Task:
Exactly as written, return every line of the data below apart from the pictures.

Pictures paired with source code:
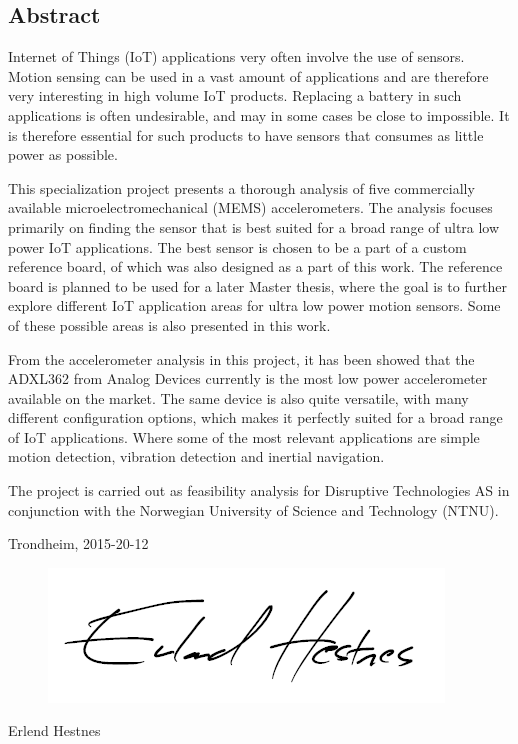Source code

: \begin{center}
\section*{Abstract}
\end{center}

Internet of Things (IoT) applications very often involve the use of sensors. Motion sensing can be used in a vast amount of applications and are therefore very interesting in high volume IoT products. Replacing a battery in such applications is often undesirable, and may in some cases be close to impossible. It is therefore essential for such products to have sensors that consumes as little power as possible. 

This specialization project presents a thorough analysis of five commercially available microelectromechanical (MEMS) accelerometers. The analysis focuses primarily on finding the sensor that is best suited for a broad range of ultra low power IoT applications. The best sensor is chosen to be a part of a custom reference board, of which was also designed as a part of this work. The reference board is planned to be used for a later Master thesis, where the goal is to further explore different IoT application areas for ultra low power motion sensors. Some of these possible areas is also presented in this work. 

From the accelerometer analysis in this project, it has been showed that the ADXL362 from Analog Devices currently is the most low power accelerometer available on the market. The same device is also quite versatile, with many different configuration options, which makes it perfectly suited for a broad range of IoT applications. Where some of the most relevant applications are simple motion detection, vibration detection and inertial navigation.  

The project is carried out as feasibility analysis for Disruptive Technologies AS in conjunction with the Norwegian University of Science and Technology (NTNU).

\begin{center}
Trondheim, 2015-20-12\\[1pc]
\begin{figure}[h]
\centering
\includegraphics[scale=0.5]{fig/underskrift.png}
\label{fig:underskrift}
\end{figure}
Erlend Hestnes
\end{center}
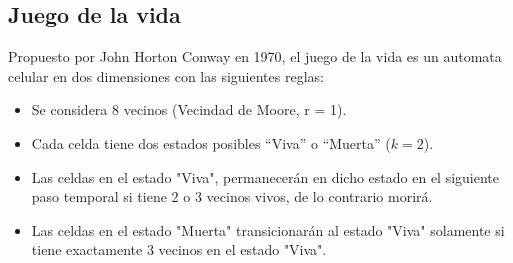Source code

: \subsection{Juego de la vida}\label{subsec:juego-de-la-vida}
Propuesto por John Horton Conway en 1970\cite{gardner1970life}, el juego de la vida es un automata celular en dos dimensiones con las siguientes reglas\cite{toffoli1987cellular}:
\begin{itemize}
    \item Se considera 8 vecinos (Vecindad de Moore, r = 1).
    \item Cada celda tiene dos estados posibles “Viva” o “Muerta” ($k=2$).
    \item Las celdas en el estado "Viva", permanecerán en dicho estado en el siguiente paso temporal si tiene 2 o 3 vecinos vivos, de lo contrario morirá.
    \item Las celdas en el estado "Muerta" transicionarán al estado "Viva" solamente si tiene exactamente 3 vecinos en el estado "Viva".
\end{itemize}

Expected answer:
Source code

: \begin{center}
\section*{Abstract}
\end{center}

Internet of Things (IoT) applications very often involve the use of sensors. Motion sensing can be used in a vast amount of applications and are therefore very interesting in high volume IoT products. Replacing a battery in such applications is often undesirable, and may in some cases be close to impossible. It is therefore essential for such products to have sensors that consumes as little power as possible. 

This specialization project presents a thorough analysis of five commercially available microelectromechanical (MEMS) accelerometers. The analysis focuses primarily on finding the sensor that is best suited for a broad range of ultra low power IoT applications. The best sensor is chosen to be a part of a custom reference board, of which was also designed as a part of this work. The reference board is planned to be used for a later Master thesis, where the goal is to further explore different IoT application areas for ultra low power motion sensors. Some of these possible areas is also presented in this work. 

From the accelerometer analysis in this project, it has been showed that the ADXL362 from Analog Devices currently is the most low power accelerometer available on the market. The same device is also quite versatile, with many different configuration options, which makes it perfectly suited for a broad range of IoT applications. Where some of the most relevant applications are simple motion detection, vibration detection and inertial navigation.  

The project is carried out as feasibility analysis for Disruptive Technologies AS in conjunction with the Norwegian University of Science and Technology (NTNU).

\begin{center}
Trondheim, 2015-20-12\\[1pc]
\begin{figure}[h]
\centering
\includegraphics[scale=0.5]{fig/underskrift.png}
\label{fig:underskrift}
\end{figure}
Erlend Hestnes
\end{center}
Source code

: \subsection{Juego de la vida}\label{subsec:juego-de-la-vida}
Propuesto por John Horton Conway en 1970\cite{gardner1970life}, el juego de la vida es un automata celular en dos dimensiones con las siguientes reglas\cite{toffoli1987cellular}:
\begin{itemize}
    \item Se considera 8 vecinos (Vecindad de Moore, r = 1).
    \item Cada celda tiene dos estados posibles “Viva” o “Muerta” ($k=2$).
    \item Las celdas en el estado "Viva", permanecerán en dicho estado en el siguiente paso temporal si tiene 2 o 3 vecinos vivos, de lo contrario morirá.
    \item Las celdas en el estado "Muerta" transicionarán al estado "Viva" solamente si tiene exactamente 3 vecinos en el estado "Viva".
\end{itemize}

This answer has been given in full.